SUPPLIED RECORDS below:

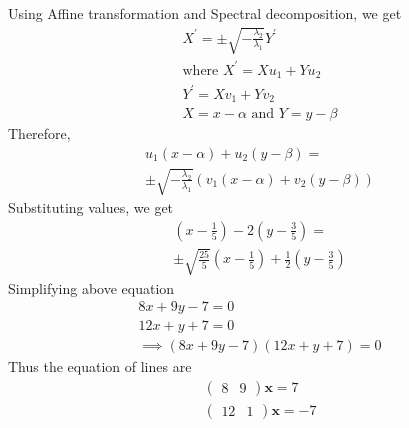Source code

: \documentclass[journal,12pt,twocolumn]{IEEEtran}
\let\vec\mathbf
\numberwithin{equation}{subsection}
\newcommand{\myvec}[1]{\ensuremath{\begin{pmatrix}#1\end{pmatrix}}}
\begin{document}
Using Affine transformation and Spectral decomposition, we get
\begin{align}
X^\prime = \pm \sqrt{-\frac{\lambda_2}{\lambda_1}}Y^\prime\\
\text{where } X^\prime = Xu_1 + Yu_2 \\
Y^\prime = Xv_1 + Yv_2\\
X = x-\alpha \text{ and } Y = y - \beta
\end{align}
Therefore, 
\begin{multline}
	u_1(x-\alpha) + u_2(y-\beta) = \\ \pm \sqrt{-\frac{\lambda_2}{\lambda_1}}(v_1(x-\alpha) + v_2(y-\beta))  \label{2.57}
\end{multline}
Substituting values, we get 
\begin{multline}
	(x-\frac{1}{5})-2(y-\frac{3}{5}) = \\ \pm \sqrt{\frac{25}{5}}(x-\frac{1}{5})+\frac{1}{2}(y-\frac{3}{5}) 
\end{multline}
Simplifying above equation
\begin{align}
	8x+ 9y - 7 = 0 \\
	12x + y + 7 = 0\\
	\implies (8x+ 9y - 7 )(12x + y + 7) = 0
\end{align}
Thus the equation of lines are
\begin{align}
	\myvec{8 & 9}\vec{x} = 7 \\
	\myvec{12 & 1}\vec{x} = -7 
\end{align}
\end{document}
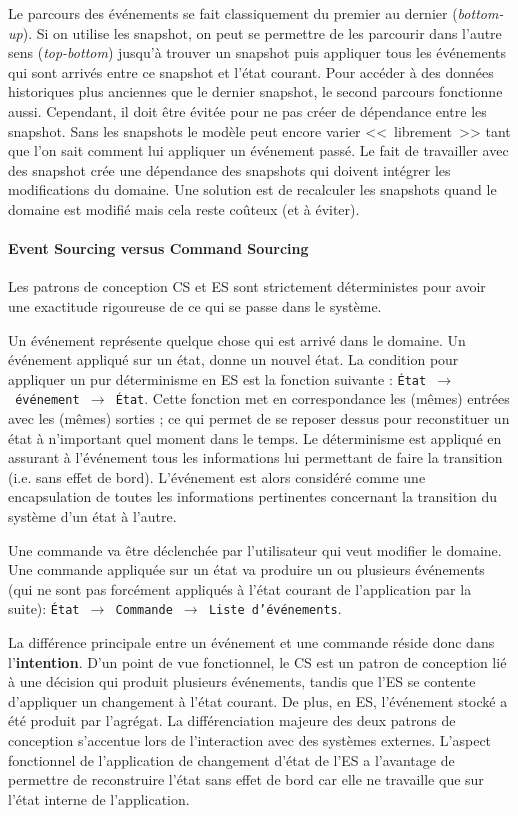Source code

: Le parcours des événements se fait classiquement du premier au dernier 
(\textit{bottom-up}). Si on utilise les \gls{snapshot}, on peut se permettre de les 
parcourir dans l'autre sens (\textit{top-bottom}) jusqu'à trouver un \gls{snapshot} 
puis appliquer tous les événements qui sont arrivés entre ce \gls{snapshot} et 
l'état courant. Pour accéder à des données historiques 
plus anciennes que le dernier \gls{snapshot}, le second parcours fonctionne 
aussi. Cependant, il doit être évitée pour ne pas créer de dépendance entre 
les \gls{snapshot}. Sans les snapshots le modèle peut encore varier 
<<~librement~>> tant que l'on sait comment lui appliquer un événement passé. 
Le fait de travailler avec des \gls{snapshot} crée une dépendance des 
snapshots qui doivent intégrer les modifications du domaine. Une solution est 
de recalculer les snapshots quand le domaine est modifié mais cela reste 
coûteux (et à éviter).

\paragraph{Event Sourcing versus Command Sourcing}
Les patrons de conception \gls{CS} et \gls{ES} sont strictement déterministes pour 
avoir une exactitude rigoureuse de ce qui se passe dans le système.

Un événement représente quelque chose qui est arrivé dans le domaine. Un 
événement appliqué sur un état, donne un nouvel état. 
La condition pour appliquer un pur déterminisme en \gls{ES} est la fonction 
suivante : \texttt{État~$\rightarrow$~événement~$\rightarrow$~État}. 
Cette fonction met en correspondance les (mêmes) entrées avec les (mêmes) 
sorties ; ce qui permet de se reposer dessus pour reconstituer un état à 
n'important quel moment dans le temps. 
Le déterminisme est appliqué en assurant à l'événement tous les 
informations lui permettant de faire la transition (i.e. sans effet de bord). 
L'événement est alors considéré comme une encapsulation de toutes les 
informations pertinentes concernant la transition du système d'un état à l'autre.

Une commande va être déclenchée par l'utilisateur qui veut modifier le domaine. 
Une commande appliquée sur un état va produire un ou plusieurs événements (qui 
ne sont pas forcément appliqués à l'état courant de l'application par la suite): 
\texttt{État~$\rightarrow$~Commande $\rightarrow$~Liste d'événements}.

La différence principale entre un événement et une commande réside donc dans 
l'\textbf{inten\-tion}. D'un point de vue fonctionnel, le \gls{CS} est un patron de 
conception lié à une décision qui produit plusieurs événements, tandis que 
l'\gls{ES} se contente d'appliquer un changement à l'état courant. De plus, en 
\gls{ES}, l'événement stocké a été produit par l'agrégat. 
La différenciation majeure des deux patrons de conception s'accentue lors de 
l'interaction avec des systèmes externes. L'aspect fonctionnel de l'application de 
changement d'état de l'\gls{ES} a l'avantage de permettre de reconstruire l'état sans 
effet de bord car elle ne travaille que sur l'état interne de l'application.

End of SUPPLIED RECORDS.

*WORK ITEM*: For each line in the material above that contains the string "courant", make a copy.

*ANSWER*:
l'état courant. Pour accéder à des données historiques 
ne sont pas forcément appliqués à l'état courant de l'application par la suite): 
l'\gls{ES} se contente d'appliquer un changement à l'état courant. De plus, en 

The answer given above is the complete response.